2. General Information * Diana favors people friendly forms and suggested we consider only changes to help us accomplish this goal. * Barbara explained there are two lawyers, Maile Shimabukuro from Legal Aid Society and Nau Kamalii from Papa Ola Lokahi, assisting with an understandable Rights and Responsibilities (see previous meeting notes). * Susan Ireland from the Attorney General's office is leaving next month and there is no information on a replacement. * Liane informed us the Investigation Office will not allow a separate Rights and Responsibilities page for applicants to keep. They require a signed copy in the applicant+s file therefore a fifth page, noncarbon reproduction, will be part of the new application. The applicant will sign and keep one copy with the other in the permanent file. Barbara will research this requirement with Aileen Hiramatsu and Susan Chandler. * Hawaii does not have self-declaration for income and assets it is a unique system of delayed declaration. This issue will be addressed by the Process Simplification Task Force.

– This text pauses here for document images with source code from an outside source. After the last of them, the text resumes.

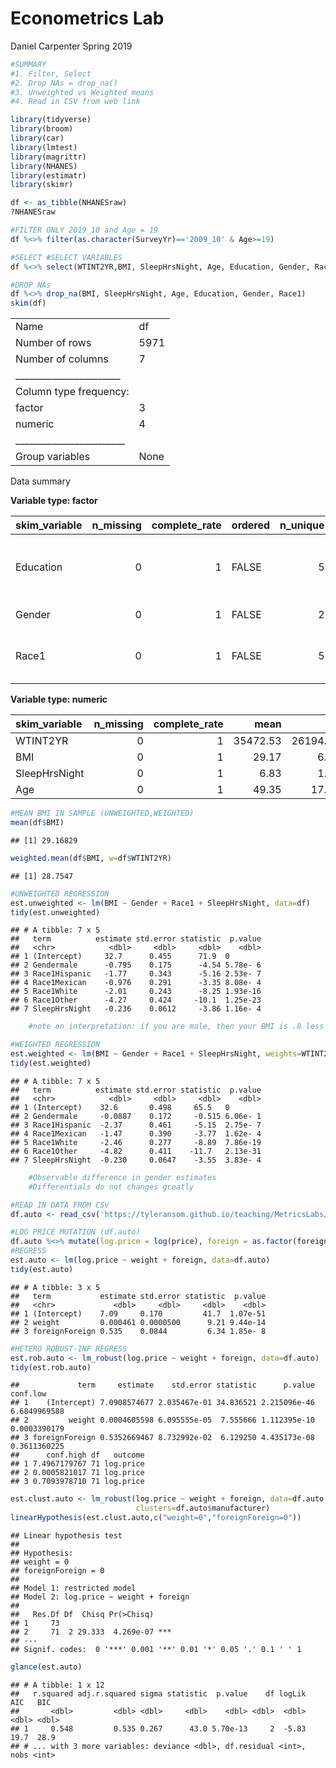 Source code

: Econometrics Lab
================
Daniel Carpenter
Spring 2019

``` r
#SUMMARY
#1. Filter, Select
#2. Drop NAs = drop_na()
#3. Unweighted vs Weighted means
#4. Read in CSV from web link

library(tidyverse)
library(broom)
library(car)
library(lmtest)
library(magrittr)
library(NHANES)
library(estimatr)
library(skimr)

df <- as_tibble(NHANESraw)
?NHANESraw

#FILTER ONLY 2019_10 and Age = 19
df %<>% filter(as.character(SurveyYr)=='2009_10' & Age>=19)

#SELECT #SELECT VARIABLES
df %<>% select(WTINT2YR,BMI, SleepHrsNight, Age, Education, Gender, Race1)

#DROP NAs
df %<>% drop_na(BMI, SleepHrsNight, Age, Education, Gender, Race1)
skim(df)
```

|                                                  |      |
|:-------------------------------------------------|:-----|
| Name                                             | df   |
| Number of rows                                   | 5971 |
| Number of columns                                | 7    |
| \_\_\_\_\_\_\_\_\_\_\_\_\_\_\_\_\_\_\_\_\_\_\_   |      |
| Column type frequency:                           |      |
| factor                                           | 3    |
| numeric                                          | 4    |
| \_\_\_\_\_\_\_\_\_\_\_\_\_\_\_\_\_\_\_\_\_\_\_\_ |      |
| Group variables                                  | None |

Data summary

**Variable type: factor**

| skim_variable | n_missing | complete_rate | ordered | n_unique | top_counts                                |
|:--------------|----------:|--------------:|:--------|---------:|:------------------------------------------|
| Education     |         0 |             1 | FALSE   |        5 | Som: 1676, Hig: 1374, Col: 1215, 9 -: 965 |
| Gender        |         0 |             1 | FALSE   |        2 | fem: 3091, mal: 2880                      |
| Race1         |         0 |             1 | FALSE   |        5 | Whi: 2857, Mex: 1092, Bla: 1082, His: 608 |

**Variable type: numeric**

| skim_variable | n_missing | complete_rate |     mean |       sd |      p0 |      p25 |      p50 |      p75 |      p100 | hist  |
|:--------------|----------:|--------------:|---------:|---------:|--------:|---------:|---------:|---------:|----------:|:------|
| WTINT2YR      |         0 |             1 | 35472.53 | 26194.96 | 4084.48 | 17566.90 | 24930.46 | 52723.34 | 153810.26 | ▇▂▂▁▁ |
| BMI           |         0 |             1 |    29.17 |     6.85 |   13.18 |    24.47 |    28.13 |    32.59 |     84.87 | ▇▇▁▁▁ |
| SleepHrsNight |         0 |             1 |     6.83 |     1.44 |    2.00 |     6.00 |     7.00 |     8.00 |     12.00 | ▁▅▇▁▁ |
| Age           |         0 |             1 |    49.35 |    17.79 |   20.00 |    34.00 |    49.00 |    64.00 |     80.00 | ▇▇▇▆▆ |

``` r
#MEAN BMI IN SAMPLE (UNWEIGHTED,WEIGHTED)
mean(df$BMI)
```

    ## [1] 29.16829

``` r
weighted.mean(df$BMI, w=df$WTINT2YR)
```

    ## [1] 28.7547

``` r
#UNWEIGHTED REGRESSION
est.unweighted <- lm(BMI ~ Gender + Race1 + SleepHrsNight, data=df)
tidy(est.unweighted)
```

    ## # A tibble: 7 x 5
    ##   term          estimate std.error statistic  p.value
    ##   <chr>            <dbl>     <dbl>     <dbl>    <dbl>
    ## 1 (Intercept)     32.7      0.455      71.9  0       
    ## 2 Gendermale      -0.795    0.175      -4.54 5.78e- 6
    ## 3 Race1Hispanic   -1.77     0.343      -5.16 2.53e- 7
    ## 4 Race1Mexican    -0.976    0.291      -3.35 8.08e- 4
    ## 5 Race1White      -2.01     0.243      -8.25 1.93e-16
    ## 6 Race1Other      -4.27     0.424     -10.1  1.25e-23
    ## 7 SleepHrsNight   -0.236    0.0612     -3.86 1.16e- 4

``` r
    #note on interpretation: if you are male, then your BMI is .8 less than female.

#WEIGHTED REGRESSION
est.weighted <- lm(BMI ~ Gender + Race1 + SleepHrsNight, weights=WTINT2YR, data=df)
tidy(est.weighted)
```

    ## # A tibble: 7 x 5
    ##   term          estimate std.error statistic  p.value
    ##   <chr>            <dbl>     <dbl>     <dbl>    <dbl>
    ## 1 (Intercept)    32.6       0.498     65.5   0       
    ## 2 Gendermale     -0.0887    0.172     -0.515 6.06e- 1
    ## 3 Race1Hispanic  -2.37      0.461     -5.15  2.75e- 7
    ## 4 Race1Mexican   -1.47      0.390     -3.77  1.62e- 4
    ## 5 Race1White     -2.46      0.277     -8.89  7.86e-19
    ## 6 Race1Other     -4.82      0.411    -11.7   2.13e-31
    ## 7 SleepHrsNight  -0.230     0.0647    -3.55  3.83e- 4

``` r
    #Observable difference in gender estimates
    #Differentials do not changes greatly

#READ IN DATA FROM CSV
df.auto <- read_csv('https://tyleransom.github.io/teaching/MetricsLabs/auto.csv')

#LOG PRICE MUTATION (df.auto)
df.auto %<>% mutate(log.price = log(price), foreign = as.factor(foreign))
#REGRESS
est.auto <- lm(log.price ~ weight + foreign, data=df.auto)
tidy(est.auto)
```

    ## # A tibble: 3 x 5
    ##   term           estimate std.error statistic  p.value
    ##   <chr>             <dbl>     <dbl>     <dbl>    <dbl>
    ## 1 (Intercept)    7.09     0.170         41.7  1.07e-51
    ## 2 weight         0.000461 0.0000500      9.21 9.44e-14
    ## 3 foreignForeign 0.535    0.0844         6.34 1.85e- 8

``` r
#HETERO ROBUST-INF REGRESS
est.rob.auto <- lm_robust(log.price ~ weight + foreign, data=df.auto)
tidy(est.rob.auto)
```

    ##             term     estimate    std.error statistic      p.value     conf.low
    ## 1    (Intercept) 7.0908574677 2.035467e-01 34.836521 2.215096e-46 6.6849969588
    ## 2         weight 0.0004605598 6.095555e-05  7.555666 1.112395e-10 0.0003390179
    ## 3 foreignForeign 0.5352669467 8.732992e-02  6.129250 4.435173e-08 0.3611360225
    ##      conf.high df   outcome
    ## 1 7.4967179767 71 log.price
    ## 2 0.0005821017 71 log.price
    ## 3 0.7093978710 71 log.price

``` r
est.clust.auto <- lm_robust(log.price ~ weight + foreign, data=df.auto,
                            clusters=df.auto$manufacturer)
linearHypothesis(est.clust.auto,c("weight=0","foreignForeign=0"))
```

    ## Linear hypothesis test
    ## 
    ## Hypothesis:
    ## weight = 0
    ## foreignForeign = 0
    ## 
    ## Model 1: restricted model
    ## Model 2: log.price ~ weight + foreign
    ## 
    ##   Res.Df Df  Chisq Pr(>Chisq)    
    ## 1     73                         
    ## 2     71  2 29.333  4.269e-07 ***
    ## ---
    ## Signif. codes:  0 '***' 0.001 '**' 0.01 '*' 0.05 '.' 0.1 ' ' 1

``` r
glance(est.auto)
```

    ## # A tibble: 1 x 12
    ##   r.squared adj.r.squared sigma statistic  p.value    df logLik   AIC   BIC
    ##       <dbl>         <dbl> <dbl>     <dbl>    <dbl> <dbl>  <dbl> <dbl> <dbl>
    ## 1     0.548         0.535 0.267      43.0 5.70e-13     2  -5.83  19.7  28.9
    ## # ... with 3 more variables: deviance <dbl>, df.residual <int>, nobs <int>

3. Med-QUEST Program and Policy Office+s Comments We reviewed the four-page letter from Paul Higa suggesting changes to Draft #9. We considered those that are required by Med-QUEST rules and made changes for the next draft. We noted that changes requested on our income and asset checklists should also be changed on the 1100a form because it is our information source.
4. Draft #10 Barbara showed the group a cut and paste version with suggested changes from the September 5 meeting. To revise the section requesting applicant information, we need to use the landscape (horizontal) page orientation. Draft #11 will come from the desktop publisher and will be used to field test with eligibility workers and applicants.